DOGG has higher volatility (3.95%) compared to GOCT (1.60%). In terms of maximum drawdown, GOCT dropped -10.47% vs DOGG's -11.19%.
On 1-year performance, DOGG leads with 17.69% vs 13.97% for GOCT. On fees, DOGG is cheaper at 0.75% per year. On volatility, GOCT has been the lower-risk option at 1.60%. The better choice depends on whether you care most about return, fees, risk, or income.
Over the 1-year period, DOGG has performed better with a 17.69% return vs 13.97%. Past performance does not guarantee future results, so compare this with risk, fees, and fund exposure.
DOGG is cheaper with a 0.75% expense ratio, compared with 0.85% for GOCT.
DOGG has the higher dividend yield at 8.72%, compared with 0.00% for GOCT.
GOCT is categorized as Options Trading, while DOGG is Derivative Income.
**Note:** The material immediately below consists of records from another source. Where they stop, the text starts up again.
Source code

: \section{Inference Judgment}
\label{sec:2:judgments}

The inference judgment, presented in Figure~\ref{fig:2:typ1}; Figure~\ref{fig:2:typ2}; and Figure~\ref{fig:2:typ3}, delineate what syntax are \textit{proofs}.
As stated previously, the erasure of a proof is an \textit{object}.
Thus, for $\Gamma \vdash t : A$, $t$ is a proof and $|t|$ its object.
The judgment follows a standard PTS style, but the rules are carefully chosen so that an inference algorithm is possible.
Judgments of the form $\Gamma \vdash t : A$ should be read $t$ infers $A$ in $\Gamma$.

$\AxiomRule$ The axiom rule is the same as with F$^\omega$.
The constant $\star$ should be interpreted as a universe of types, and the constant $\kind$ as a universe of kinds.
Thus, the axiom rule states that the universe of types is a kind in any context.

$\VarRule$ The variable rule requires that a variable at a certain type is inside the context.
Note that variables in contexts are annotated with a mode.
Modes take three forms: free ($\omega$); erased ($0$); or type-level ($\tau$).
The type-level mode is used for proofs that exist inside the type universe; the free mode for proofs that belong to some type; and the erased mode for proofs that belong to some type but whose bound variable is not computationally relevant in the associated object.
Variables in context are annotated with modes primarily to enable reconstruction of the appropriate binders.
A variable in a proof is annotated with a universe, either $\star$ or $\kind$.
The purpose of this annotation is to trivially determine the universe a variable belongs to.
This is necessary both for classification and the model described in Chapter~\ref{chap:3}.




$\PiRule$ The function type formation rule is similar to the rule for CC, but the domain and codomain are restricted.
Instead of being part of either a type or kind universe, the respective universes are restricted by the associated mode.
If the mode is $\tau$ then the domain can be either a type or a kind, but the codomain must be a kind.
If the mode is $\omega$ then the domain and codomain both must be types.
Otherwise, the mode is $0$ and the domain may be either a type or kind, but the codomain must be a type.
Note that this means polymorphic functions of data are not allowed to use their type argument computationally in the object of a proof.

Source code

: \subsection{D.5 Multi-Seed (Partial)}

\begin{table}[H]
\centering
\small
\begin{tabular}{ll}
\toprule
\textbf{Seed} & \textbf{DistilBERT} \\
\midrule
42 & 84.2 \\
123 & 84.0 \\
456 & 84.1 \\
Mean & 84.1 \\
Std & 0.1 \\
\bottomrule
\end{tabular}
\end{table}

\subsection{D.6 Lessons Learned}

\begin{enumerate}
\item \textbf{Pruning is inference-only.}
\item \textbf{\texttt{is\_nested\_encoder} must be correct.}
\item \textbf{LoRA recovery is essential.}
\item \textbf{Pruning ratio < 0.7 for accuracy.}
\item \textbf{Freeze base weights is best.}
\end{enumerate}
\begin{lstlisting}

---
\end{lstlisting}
Their fees differ too: 0.85% for GOCT and 0.75% for DOGG.
GOCT currently has the higher Sharpe Ratio (2.33 vs 1.67), meaning it's delivered slightly more return per unit of risk over the trailing 12 months. However, this ranking shifts over time - use the Risk/Return Score above for a more comprehensive view that combines Sharpe, Sortino, and other measures used by quantitative funds.